[[ GIVEN RECORDS open ]]

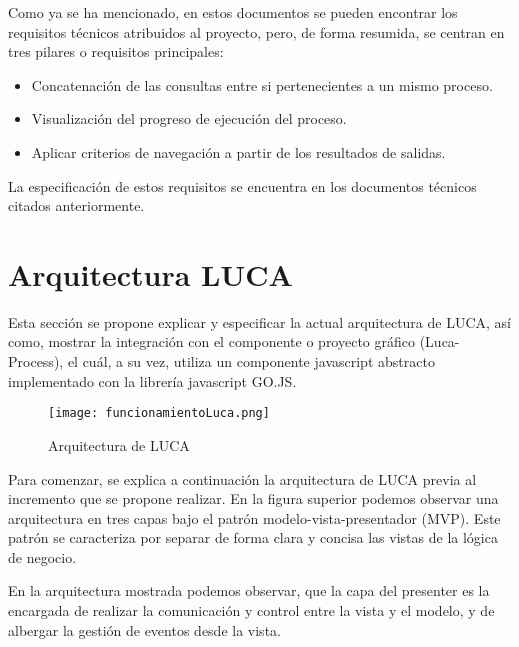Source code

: \vspace{5mm}

Como ya se ha mencionado, en estos documentos se pueden encontrar los requisitos técnicos atribuidos al proyecto, pero, de forma resumida, se centran en tres pilares o requisitos principales:

\begin{itemize}
	\item  Concatenación de las consultas entre si pertenecientes a un mismo proceso.
	\item  Visualización del progreso de ejecución del proceso.
	\item Aplicar criterios de navegación a partir de los resultados de salidas.
\end{itemize}

La especificación de estos requisitos se encuentra en los documentos técnicos citados anteriormente.



\section{Arquitectura LUCA}

Esta sección se propone explicar y especificar la actual arquitectura de LUCA, así como, mostrar la integración con el componente o proyecto gráfico (Luca-Process), el cuál, a su vez, utiliza un componente javascript abstracto implementado con la librería javascript GO.JS.


\begin{figure}[H]
	\centering
	\texttt{[image: funcionamientoLuca.png]}
	\caption{Arquitectura de LUCA}\label{fig:funcionamientoLuca}
\end{figure}


Para comenzar, se explica a continuación la arquitectura de LUCA previa al incremento que se propone realizar.
En la figura superior podemos observar una arquitectura en tres capas bajo el patrón modelo-vista-presentador (MVP). Este patrón se caracteriza por separar de forma clara y concisa las vistas de la lógica de negocio.

\vspace{5mm}

En la arquitectura mostrada podemos observar, que la capa del presenter es la encargada de realizar la comunicación y control entre la vista y el modelo, y de albergar la gestión de eventos desde la vista.

\vspace{5mm}

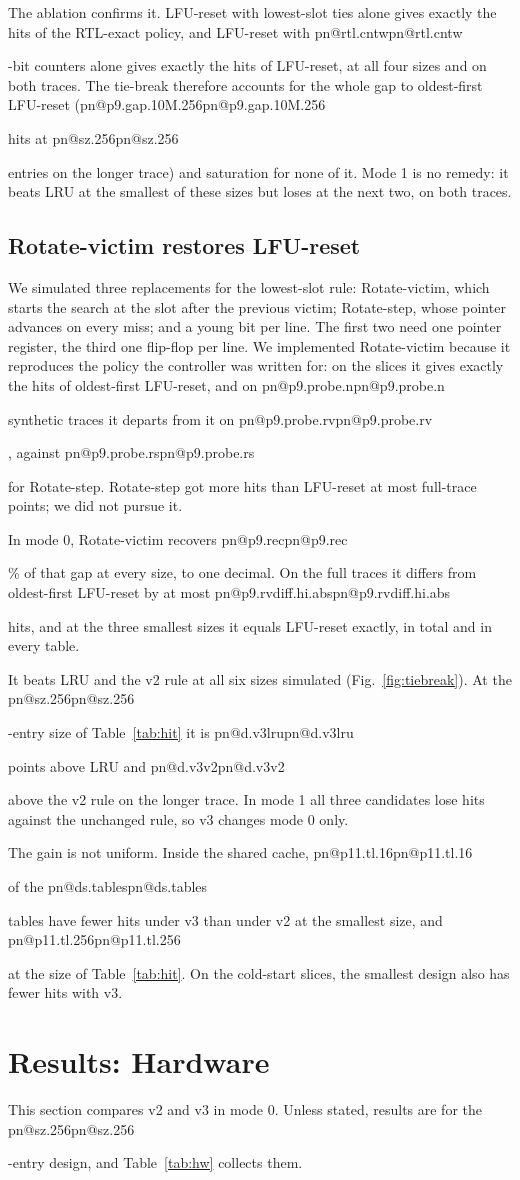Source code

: \documentclass[conference,10pt]{IEEEtran}
\makeatletter
\newcommand{\R}[1]{\ifcsname pn@#1\endcsname\csname pn@#1\endcsname\else
  \PackageError{paper}{number key '#1' is not defined in macros.tex}{Run tools/make_paper_macros.py}\fi}
\makeatother
\begin{document}
The ablation confirms it. LFU-reset with lowest-slot ties alone gives exactly the hits of the RTL-exact policy, and
LFU-reset with \R{rtl.cntw}-bit counters alone gives exactly the hits of LFU-reset, at all four sizes and on both
traces. The tie-break therefore accounts for the whole gap to oldest-first LFU-reset (\R{p9.gap.10M.256} hits at \R{sz.256} entries on the
longer trace) and saturation for none of it. Mode 1 is no remedy: it beats LRU at the smallest of these sizes but
loses at the next two, on both traces.

\subsection{Rotate-victim restores LFU-reset}\label{sec:fix}
We simulated three replacements for the lowest-slot rule: Rotate-victim, which starts the search at the slot after
the previous victim; Rotate-step, whose pointer advances on every miss; and a young bit per line. The first two need
one pointer register, the third one flip-flop per line. We implemented Rotate-victim because it reproduces the policy
the controller was written for: on the slices it gives exactly the hits of oldest-first LFU-reset, and on
\R{p9.probe.n} synthetic traces it departs from it on \R{p9.probe.rv}, against \R{p9.probe.rs} for Rotate-step.
Rotate-step got more hits than LFU-reset at most full-trace points; we did not pursue it.

In mode 0, Rotate-victim recovers \R{p9.rec}\% of that gap at every size, to one decimal. On the full traces it
differs from oldest-first LFU-reset by at most \R{p9.rvdiff.hi.abs} hits, and at the three smallest sizes it equals
LFU-reset exactly, in total and in every table.

It beats LRU and the v2 rule at all six sizes simulated (Fig.~\ref{fig:tiebreak}). At the \R{sz.256}-entry size of
Table~\ref{tab:hit} it is \R{d.v3lru} points above LRU and \R{d.v3v2} above the v2 rule on the longer trace. In mode
1 all three candidates lose hits against the unchanged rule, so v3 changes mode 0 only.

The gain is not uniform. Inside the shared cache, \R{p11.tl.16} of the \R{ds.tables} tables have fewer hits under v3
than under v2 at the smallest size, and \R{p11.tl.256} at the size of Table~\ref{tab:hit}. On the cold-start slices,
the smallest design also has fewer hits with v3.

\section{Results: Hardware}\label{sec:res-hw}
This section compares v2 and v3 in mode 0. Unless stated, results are for the \R{sz.256}-entry design, and
Table~\ref{tab:hw} collects them.
\end{document}

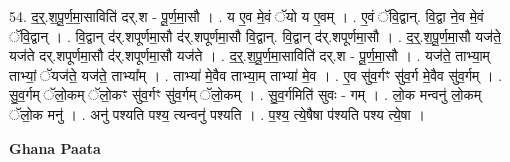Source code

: \documentclass[17pt]{extarticle}
\begin{document}
54. द॒र्॒.श॒पू॒र्ण॒मा॒साविति॑ दर्.श - पू॒र्ण॒मा॒सौ । . य ए॒व मे॒वं ॅयो य ए॒वम् । . ए॒वं ॅवि॒द्वान्. वि॒द्वा ने॒व मे॒वं ॅवि॒द्वान् । . वि॒द्वान् द॑र्.शपूर्णमा॒सौ द॑र्.शपूर्णमा॒सौ वि॒द्वान्. वि॒द्वान् द॑र्.शपूर्णमा॒सौ । . द॒र्॒.श॒पू॒र्ण॒मा॒सौ यज॑ते॒ यज॑ते दर्.शपूर्णमा॒सौ द॑र्.शपूर्णमा॒सौ यज॑ते । . द॒र्॒.श॒पू॒र्ण॒मा॒साविति॑ दर्.श - पू॒र्ण॒मा॒सौ । . यज॑ते॒ ताभ्या॒म् ताभ्यां॒ ॅयज॑ते॒ यज॑ते॒ ताभ्या᳚म् । . ताभ्या॑ मे॒वैव ताभ्या॒म् ताभ्या॑ मे॒व । . ए॒व सु॑व॒र्गꣳ सु॑व॒र्ग मे॒वैव सु॑व॒र्गम् । . सु॒व॒र्गम् ॅलो॒कम् ॅलो॒कꣳ सु॑व॒र्गꣳ सु॑व॒र्गम् ॅलो॒कम् । . सु॒व॒र्गमिति॑ सुवः - गम् । . लो॒क मन्वनु॑ लो॒कम् ॅलो॒क मनु॑ । . अनु॑ पश्यति पश्य॒ त्यन्वनु॑ पश्यति । . प॒श्य॒ त्ये॒षैषा प॑श्यति पश्य त्ये॒षा । \newline

\textbf{Ghana Paata } \newline
\end{document}
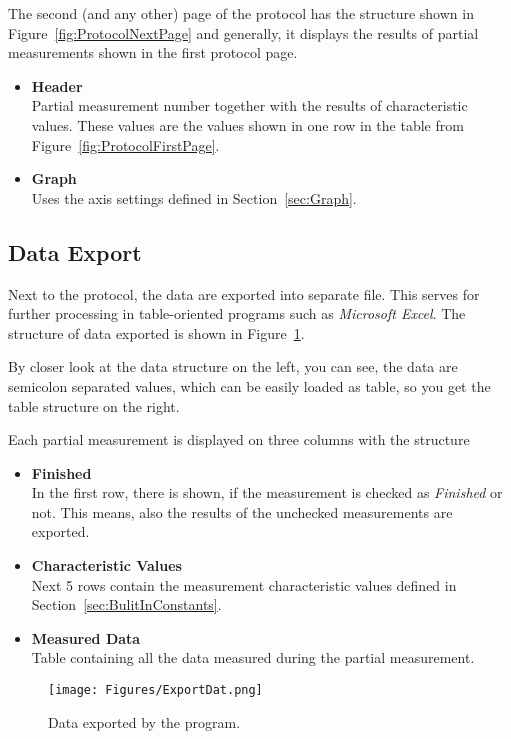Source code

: \documentclass[a4paper,11pt,twoside]{book}
\theoremstyle{named}
\begin{document}
The second (and any other) page of the protocol has the structure shown in
Figure~\ref{fig:ProtocolNextPage} and generally, it displays the results of
partial measurements shown in the first protocol page.

\begin{itemize}
  \item \textbf{Header} \\
    Partial measurement number together with the results of characteristic
    values. These values are the values shown in one row in the table from
    Figure~\ref{fig:ProtocolFirstPage}.
  \item \textbf{Graph} \\
    Uses the axis settings defined in Section~\ref{sec:Graph}.
\end{itemize}

\subsection{Data Export}
\label{sec:DataExport}

Next to the protocol, the data are exported into separate file. This serves for
further processing in table-oriented programs such as \textit{Microsoft Excel}.
The structure of data exported is shown in Figure~\ref{fig:ExportDat}.

By closer look at the data structure on the left, you can see, the data are
semicolon separated values, which can be easily loaded as table, so you get 
the table structure on the right.

Each partial measurement is displayed on three columns with the structure

\begin{itemize}
  \item \textbf{Finished} \\
    In the first row, there is shown, if the measurement is checked as
    \textit{Finished} or not. This means, also the results of the unchecked
    measurements are exported.
  \item \textbf{Characteristic Values} \\
    Next 5 rows contain the measurement characteristic values defined in
    Section~\ref{sec:BulitInConstants}.
  \item \textbf{Measured Data} \\
    Table containing all the data measured during the partial measurement. 
\end{itemize}

\begin{figure}[t]
  \centering
  \texttt{[image: Figures/ExportDat.png]}
  \caption{Data exported by the program.}
  \label{fig:ExportDat}
\end{figure}
\end{document}
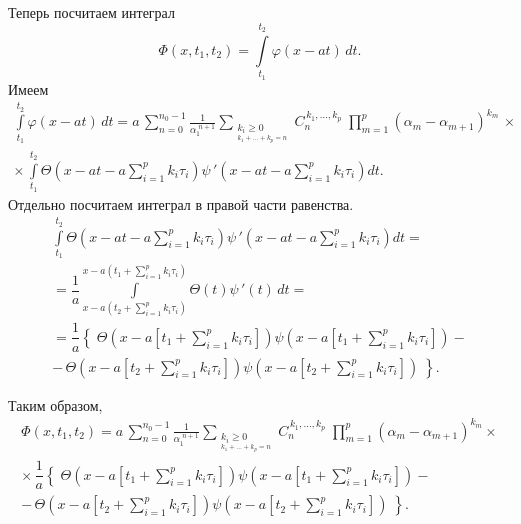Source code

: \documentclass{article}
\renewcommand{\ge}{\geqslant}
\theoremstyle{definition}
\begin{document}
Теперь посчитаем интеграл
\begin{equation} \label{int_phi}
	\varPhi(x, t_1, t_2) = \int\limits_{t_1}^{t_2}\varphi(x - at) \,dt.
\end{equation}
Имеем
\begin{equation*}
\begin{gathered}
	\int\limits_{t_1}^{t_2}\varphi(x - at) \,dt = a\,\sum\limits_{n = 0}^{n_0 - 1} \frac{1}{\alpha_1^{\,\,n + 1}}
	\sum\limits_{\substack{{k_i \ge 0} \\_{k_1 + ... + k_p = n}}}\!\!\!\!C_n^{\,k_1, ..., k_p}\;
	\prod_{m = 1}^{p}(\alpha_m - \alpha_{m + 1})^{k_m} \,\times \\[5mm]
	\times\, \int\limits_{t_1}^{t_2} \Theta\left(x - at - a\sum\limits_{i = 1}^{p}k_i\tau_i\right)
	\psi\,'\left(x - at - a\sum\limits_{i = 1}^{p}k_i\tau_i\right) dt.
\end{gathered}
\end{equation*}
Отдельно посчитаем интеграл в правой части равенства. 
\begin{gather*}
	\int\limits_{t_1}^{t_2} \Theta\left(x - at - a\sum\limits_{i = 1}^{p}k_i\tau_i\right)
	\psi\,'\left(x - at - a\sum\limits_{i = 1}^{p}k_i\tau_i\right) dt = \\[5mm]
	= \dfrac{1}{a} \int\limits_{x - a\left(t_2 + \sum\limits_{i = 1}^{p}k_i\tau_i\right)}
	^{x - a\left(t_1 + \sum\limits_{i = 1}^{p}k_i\tau_i\right)} \Theta(t)\psi\,'(t) \,dt = \\[5mm]
	= \dfrac{1}{a} \left\{\; \Theta\left(x - a\left[t_1 + \sum\limits_{i = 1}^{p}k_i\tau_i\right]\right)
	\psi\left(x - a\left[t_1 + \sum\limits_{i = 1}^{p}k_i\tau_i\right]\right) - \right. \\[5mm] \left.
	-\, \Theta\left(x - a\left[t_2 + \sum\limits_{i = 1}^{p}k_i\tau_i\right]\right)
	\psi\left(x - a\left[t_2 + \sum\limits_{i = 1}^{p}k_i\tau_i\right]\right) \;\right\}.
\end{gather*}


Таким образом,
\begin{equation} \label{int_phi_def}
\begin{gathered} 
	\varPhi(x, t_1, t_2) = a\,\sum\limits_{n = 0}^{n_0 - 1} \frac{1}{\alpha_1^{\,\,n + 1}}
	\sum\limits_{\substack{{k_i \ge 0} \\_{k_1 + ... + k_p = n}}}\!\!\!\!C_n^{\,k_1, ..., k_p}\;
	\prod_{m = 1}^{p}(\alpha_m - \alpha_{m + 1})^{k_m} \times \\[5mm] \times\,
	\dfrac{1}{a} \left\{\; \Theta\left(x - a\left[t_1 + \sum\limits_{i = 1}^{p}k_i\tau_i\right]\right)
	\psi\left(x - a\left[t_1 + \sum\limits_{i = 1}^{p}k_i\tau_i\right]\right) - \right. \\[5mm] \left. -\, 
	\Theta\left(x - a\left[t_2 + \sum\limits_{i = 1}^{p}k_i\tau_i\right]\right)
	\psi\left(x - a\left[t_2 + \sum\limits_{i = 1}^{p}k_i\tau_i\right]\right) \;\right\}.
\end{gathered}
\end{equation}
\end{document}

[[ GIVEN RECORDS closed ]]

EXERCISE GOAL: Word for word, restate the lines above from the one with "trace. In mode" through the one with "The second (and", keeping both ends and dropping the pictures.

COMPLETED TASK:
Table~\ref{tab:hit} it is \R{d.v3lru} points above LRU and \R{d.v3v2} above the v2 rule on the longer trace. In mode
1 all three candidates lose hits against the unchanged rule, so v3 changes mode 0 only.

The gain is not uniform. Inside the shared cache, \R{p11.tl.16} of the \R{ds.tables} tables have fewer hits under v3
than under v2 at the smallest size, and \R{p11.tl.256} at the size of Table~\ref{tab:hit}. On the cold-start slices,
the smallest design also has fewer hits with v3.

\section{Results: Hardware}\label{sec:res-hw}
This section compares v2 and v3 in mode 0. Unless stated, results are for the \R{sz.256}-entry design, and
Table~\ref{tab:hw} collects them.
\end{document}

Source code

: \documentclass[17pt]{extarticle}
\begin{document}
54. द॒र्॒.श॒पू॒र्ण॒मा॒साविति॑ दर्.श - पू॒र्ण॒मा॒सौ । . य ए॒व मे॒वं ॅयो य ए॒वम् । . ए॒वं ॅवि॒द्वान्. वि॒द्वा ने॒व मे॒वं ॅवि॒द्वान् । . वि॒द्वान् द॑र्.शपूर्णमा॒सौ द॑र्.शपूर्णमा॒सौ वि॒द्वान्. वि॒द्वान् द॑र्.शपूर्णमा॒सौ । . द॒र्॒.श॒पू॒र्ण॒मा॒सौ यज॑ते॒ यज॑ते दर्.शपूर्णमा॒सौ द॑र्.शपूर्णमा॒सौ यज॑ते । . द॒र्॒.श॒पू॒र्ण॒मा॒साविति॑ दर्.श - पू॒र्ण॒मा॒सौ । . यज॑ते॒ ताभ्या॒म् ताभ्यां॒ ॅयज॑ते॒ यज॑ते॒ ताभ्या᳚म् । . ताभ्या॑ मे॒वैव ताभ्या॒म् ताभ्या॑ मे॒व । . ए॒व सु॑व॒र्गꣳ सु॑व॒र्ग मे॒वैव सु॑व॒र्गम् । . सु॒व॒र्गम् ॅलो॒कम् ॅलो॒कꣳ सु॑व॒र्गꣳ सु॑व॒र्गम् ॅलो॒कम् । . सु॒व॒र्गमिति॑ सुवः - गम् । . लो॒क मन्वनु॑ लो॒कम् ॅलो॒क मनु॑ । . अनु॑ पश्यति पश्य॒ त्यन्वनु॑ पश्यति । . प॒श्य॒ त्ये॒षैषा प॑श्यति पश्य त्ये॒षा । \newline

\textbf{Ghana Paata } \newline
\end{document}
Source code

: \documentclass[a4paper,11pt,twoside]{book}
\theoremstyle{named}
\begin{document}
The second (and any other) page of the protocol has the structure shown in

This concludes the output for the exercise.